(SOURCE RECORDS begins)

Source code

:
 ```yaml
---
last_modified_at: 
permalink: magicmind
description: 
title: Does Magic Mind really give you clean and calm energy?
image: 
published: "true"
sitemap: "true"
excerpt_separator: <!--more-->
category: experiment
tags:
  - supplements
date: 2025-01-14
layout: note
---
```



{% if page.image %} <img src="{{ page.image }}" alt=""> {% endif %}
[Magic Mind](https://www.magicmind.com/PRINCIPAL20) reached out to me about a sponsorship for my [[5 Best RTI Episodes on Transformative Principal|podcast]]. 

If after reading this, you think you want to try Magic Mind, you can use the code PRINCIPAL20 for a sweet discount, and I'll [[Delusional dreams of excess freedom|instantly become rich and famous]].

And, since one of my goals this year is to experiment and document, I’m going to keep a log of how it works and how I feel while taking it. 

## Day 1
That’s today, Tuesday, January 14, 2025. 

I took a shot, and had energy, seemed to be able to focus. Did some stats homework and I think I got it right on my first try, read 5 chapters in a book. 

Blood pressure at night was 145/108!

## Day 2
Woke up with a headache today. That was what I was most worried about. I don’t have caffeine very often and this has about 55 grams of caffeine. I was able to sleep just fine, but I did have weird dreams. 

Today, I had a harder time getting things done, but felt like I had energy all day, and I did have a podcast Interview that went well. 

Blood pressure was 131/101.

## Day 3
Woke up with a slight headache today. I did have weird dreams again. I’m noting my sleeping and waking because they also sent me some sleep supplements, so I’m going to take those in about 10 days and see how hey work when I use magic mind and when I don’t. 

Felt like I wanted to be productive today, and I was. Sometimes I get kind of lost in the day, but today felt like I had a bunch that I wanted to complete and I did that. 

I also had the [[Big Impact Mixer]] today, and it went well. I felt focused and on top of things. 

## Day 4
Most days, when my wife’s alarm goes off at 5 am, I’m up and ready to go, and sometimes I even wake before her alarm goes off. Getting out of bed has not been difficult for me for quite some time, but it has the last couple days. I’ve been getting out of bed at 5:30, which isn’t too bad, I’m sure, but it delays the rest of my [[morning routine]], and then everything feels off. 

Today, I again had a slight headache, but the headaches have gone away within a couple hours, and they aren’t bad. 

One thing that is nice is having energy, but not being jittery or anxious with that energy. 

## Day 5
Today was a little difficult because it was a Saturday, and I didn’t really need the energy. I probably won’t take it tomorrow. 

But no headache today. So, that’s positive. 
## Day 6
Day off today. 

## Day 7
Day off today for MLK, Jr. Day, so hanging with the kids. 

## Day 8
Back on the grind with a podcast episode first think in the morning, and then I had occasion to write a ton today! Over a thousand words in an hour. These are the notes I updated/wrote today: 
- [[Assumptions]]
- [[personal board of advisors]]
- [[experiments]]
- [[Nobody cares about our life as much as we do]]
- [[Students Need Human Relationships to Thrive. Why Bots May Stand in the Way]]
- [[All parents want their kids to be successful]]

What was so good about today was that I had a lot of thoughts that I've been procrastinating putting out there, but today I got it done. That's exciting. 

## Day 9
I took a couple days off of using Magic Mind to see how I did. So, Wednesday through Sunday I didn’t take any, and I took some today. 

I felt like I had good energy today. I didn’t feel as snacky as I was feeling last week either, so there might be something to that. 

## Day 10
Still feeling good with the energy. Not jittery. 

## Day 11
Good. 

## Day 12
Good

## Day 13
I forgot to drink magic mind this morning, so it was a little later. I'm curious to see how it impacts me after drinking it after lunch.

(SOURCE RECORDS ends)

WORK ITEM: Retype the entries precisely as they stand.

EXERCISE ANSWER:
Source code

:
 ```yaml
---
last_modified_at: 
permalink: magicmind
description: 
title: Does Magic Mind really give you clean and calm energy?
image: 
published: "true"
sitemap: "true"
excerpt_separator: <!--more-->
category: experiment
tags:
  - supplements
date: 2025-01-14
layout: note
---
```



{% if page.image %} <img src="{{ page.image }}" alt=""> {% endif %}
[Magic Mind](https://www.magicmind.com/PRINCIPAL20) reached out to me about a sponsorship for my [[5 Best RTI Episodes on Transformative Principal|podcast]]. 

If after reading this, you think you want to try Magic Mind, you can use the code PRINCIPAL20 for a sweet discount, and I'll [[Delusional dreams of excess freedom|instantly become rich and famous]].

And, since one of my goals this year is to experiment and document, I’m going to keep a log of how it works and how I feel while taking it. 

## Day 1
That’s today, Tuesday, January 14, 2025. 

I took a shot, and had energy, seemed to be able to focus. Did some stats homework and I think I got it right on my first try, read 5 chapters in a book. 

Blood pressure at night was 145/108!

## Day 2
Woke up with a headache today. That was what I was most worried about. I don’t have caffeine very often and this has about 55 grams of caffeine. I was able to sleep just fine, but I did have weird dreams. 

Today, I had a harder time getting things done, but felt like I had energy all day, and I did have a podcast Interview that went well. 

Blood pressure was 131/101.

## Day 3
Woke up with a slight headache today. I did have weird dreams again. I’m noting my sleeping and waking because they also sent me some sleep supplements, so I’m going to take those in about 10 days and see how hey work when I use magic mind and when I don’t. 

Felt like I wanted to be productive today, and I was. Sometimes I get kind of lost in the day, but today felt like I had a bunch that I wanted to complete and I did that. 

I also had the [[Big Impact Mixer]] today, and it went well. I felt focused and on top of things. 

## Day 4
Most days, when my wife’s alarm goes off at 5 am, I’m up and ready to go, and sometimes I even wake before her alarm goes off. Getting out of bed has not been difficult for me for quite some time, but it has the last couple days. I’ve been getting out of bed at 5:30, which isn’t too bad, I’m sure, but it delays the rest of my [[morning routine]], and then everything feels off. 

Today, I again had a slight headache, but the headaches have gone away within a couple hours, and they aren’t bad. 

One thing that is nice is having energy, but not being jittery or anxious with that energy. 

## Day 5
Today was a little difficult because it was a Saturday, and I didn’t really need the energy. I probably won’t take it tomorrow. 

But no headache today. So, that’s positive. 
## Day 6
Day off today. 

## Day 7
Day off today for MLK, Jr. Day, so hanging with the kids. 

## Day 8
Back on the grind with a podcast episode first think in the morning, and then I had occasion to write a ton today! Over a thousand words in an hour. These are the notes I updated/wrote today: 
- [[Assumptions]]
- [[personal board of advisors]]
- [[experiments]]
- [[Nobody cares about our life as much as we do]]
- [[Students Need Human Relationships to Thrive. Why Bots May Stand in the Way]]
- [[All parents want their kids to be successful]]

What was so good about today was that I had a lot of thoughts that I've been procrastinating putting out there, but today I got it done. That's exciting. 

## Day 9
I took a couple days off of using Magic Mind to see how I did. So, Wednesday through Sunday I didn’t take any, and I took some today. 

I felt like I had good energy today. I didn’t feel as snacky as I was feeling last week either, so there might be something to that. 

## Day 10
Still feeling good with the energy. Not jittery. 

## Day 11
Good. 

## Day 12
Good

## Day 13
I forgot to drink magic mind this morning, so it was a little later. I'm curious to see how it impacts me after drinking it after lunch.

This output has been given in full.